Benjamin Franklin w XVIII w. przeprowadził wiele doświadczeń, za pomocą których chciał dowieść, że ładunki elektryczne spływające z chmur burzowych po wilgotnym sznurze mogą naładować przyrząd do gromadzenia ładunku elektrycznego.
Amerykanin doszedł do wniosku, że ciała naelektryzowane jednakowo odpychają się, a naelektryzowane różnoimiennie się przyciągają. I tak wynalazł zabezpieczenie przed wyładowaniami elektrycznymi zwane piorunochronem (w tym okresie do podobnych wniosków doszedł też teolog i przyrodnik z Czech Václav Prokop Diviš – skonstruował jeden z pierwszych uziemionych piorunochronów).
Po ok. 270 latach od tych odkryć badacze z Pensylwanii (School of Electrical Engineering and Computer Science) poinformowali, że dopiero udało im się w pełni przeanalizować zjawisko powstawania piorunów i ustalić, co musi się zadziać, aby do tego doszło.
Skąd biorą się pioruny? Promieniowanie ma kluczową rolę
Wydawało się, że o piorunach wiadomo już wszystko. A to nie do końca prawda – mówią Amerykanie. Okazało się na przykład, że piorun nie powstanie bez promieniowania. Bo to właśnie ono inicjuje powstawanie fal naładowanych cząstek i fotonów, które dają początek piorunowi.
Skąd jednak biorą się te pierwsze elektrony? W powstawaniu bardzo silnych wyładowań atmosferycznych uczestniczą ziemskie rozbłyski promieniowania gamma, składające się głównie z promieniowania rentgenowskiego.

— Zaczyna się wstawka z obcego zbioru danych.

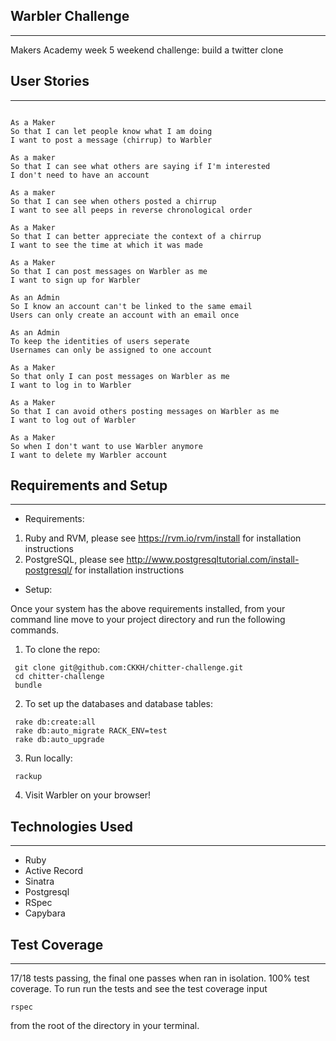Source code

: ## Warbler Challenge
---------------------

Makers Academy week 5 weekend challenge: build a twitter clone

## User Stories
---------------

```

As a Maker
So that I can let people know what I am doing
I want to post a message (chirrup) to Warbler

As a maker
So that I can see what others are saying if I'm interested
I don't need to have an account

As a maker
So that I can see when others posted a chirrup
I want to see all peeps in reverse chronological order

As a Maker
So that I can better appreciate the context of a chirrup
I want to see the time at which it was made

As a Maker
So that I can post messages on Warbler as me
I want to sign up for Warbler

As an Admin
So I know an account can't be linked to the same email
Users can only create an account with an email once

As an Admin
To keep the identities of users seperate
Usernames can only be assigned to one account

As a Maker
So that only I can post messages on Warbler as me
I want to log in to Warbler

As a Maker
So that I can avoid others posting messages on Warbler as me
I want to log out of Warbler

As a Maker
So when I don't want to use Warbler anymore
I want to delete my Warbler account
```

## Requirements and Setup
--------

- Requirements:

 1. Ruby and RVM, please see https://rvm.io/rvm/install for installation instructions
 2. PostgreSQL, please see http://www.postgresqltutorial.com/install-postgresql/ for installation instructions

- Setup:

Once your system has the above requirements installed, from your command line move to your project directory and run the following commands.

1. To clone the repo:

```
 git clone git@github.com:CKKH/chitter-challenge.git
 cd chitter-challenge
 bundle
```

2. To set up the databases and database tables:

```
 rake db:create:all
 rake db:auto_migrate RACK_ENV=test
 rake db:auto_upgrade
```

3. Run locally:

```
 rackup
```

4. Visit Warbler on your browser!

## Technologies Used
--------------------
- Ruby
- Active Record
- Sinatra
- Postgresql
- RSpec
- Capybara

## Test Coverage
-------------

17/18 tests passing, the final one passes when ran in isolation. 100% test coverage. 
To run run the tests and see the test coverage input 
```
rspec
```
from the root of the directory in your terminal.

„Pierwsze elektrony powstają z bombardowania atomów gazów atmosferycznych przez promieniowanie kosmiczne” – czytamy na łamach magazynu Pulsar. „Nasze odkrycia stanowią pierwsze i precyzyjne wyjaśnienie tego, jak pioruny powstają w naturze” – komentuje prof. Victor Pasko.
Na czym więc polegają procesy atmosferyczne, które wyzwalają gigantyczne iskry elektryczne? Według prof. Pasko i jego zespołu zjawisko można porównać do potężnej reakcji łańcuchowej działającej podobnie do… automatu do gry w pinball.
Aby dojść do nowych wniosków badacze wykorzystali modelowanie matematyczne i stworzyli symulacje warunków, w których prawdopodobnie powstaje piorun.
„Wyjaśniliśmy, jak zachodzą zjawiska fotoelektryczne i jakie warunki muszą panować w chmurach burzowych, aby zainicjować kaskadę elektronów. Uzyskaliśmy odpowiedź na pytanie, co obserwujemy w chmurach, zanim uderzy piorun” – dodaje Zaid Perve, jeden z naukowców biorący udział w badaniach.
Niekontrolowana reakcja łańcuchowa
Wewnątrz chmur burzowych silne pola elektryczne przyspieszają elektrony, które zderzają się z cząsteczkami, takimi jak azot i tlen. Reakcje te wytwarzają promieniowanie elektromagnetyczne, powszechnie znane jako promienie rentgenowskie, a także jeszcze więcej elektronów i fotonów o wysokiej energii. Fotony to podstawowe cząstki, z których składa się światło. Następnie powstają pioruny.
Protony unoszą się, a elektrony opadają w kierunku ziemi, powodując nagromadzenie się na niej dodatniego ładunku elektrycznego. Kiedy ten dodatni ładunek dociera do zbliżającego się ładunku ujemnego, a kanały się łączą, transfer elektryczny jest tym, co obserwujemy jako piorun.
„W naszym modelowaniu wysokoenergetyczne promieniowanie rentgenowskie wytwarzane przez lawiny elektronów generuje nowe elektrony napędzane efektem fotoelektrycznym, co gwałtownie wzmacnia te lawiny” – relacjonują naukowcy.
Oprócz tego, że promieniowanie jest wytwarzane w bardzo małych objętościach, ta niekontrolowana reakcja łańcuchowa może zachodzić z bardzo zmienną siłą, często prowadząc do wykrywalnych poziomów promieniowania rentgenowskiego, któremu towarzyszy bardzo słaba emisja optyczna i radiowa.
To wyjaśnia, dlaczego te błyski promieniowania gamma mogą pochodzić z obszarów źródłowych, które wydają się optycznie słabe i bezemisyjne – wyjaśniają Amerykanie.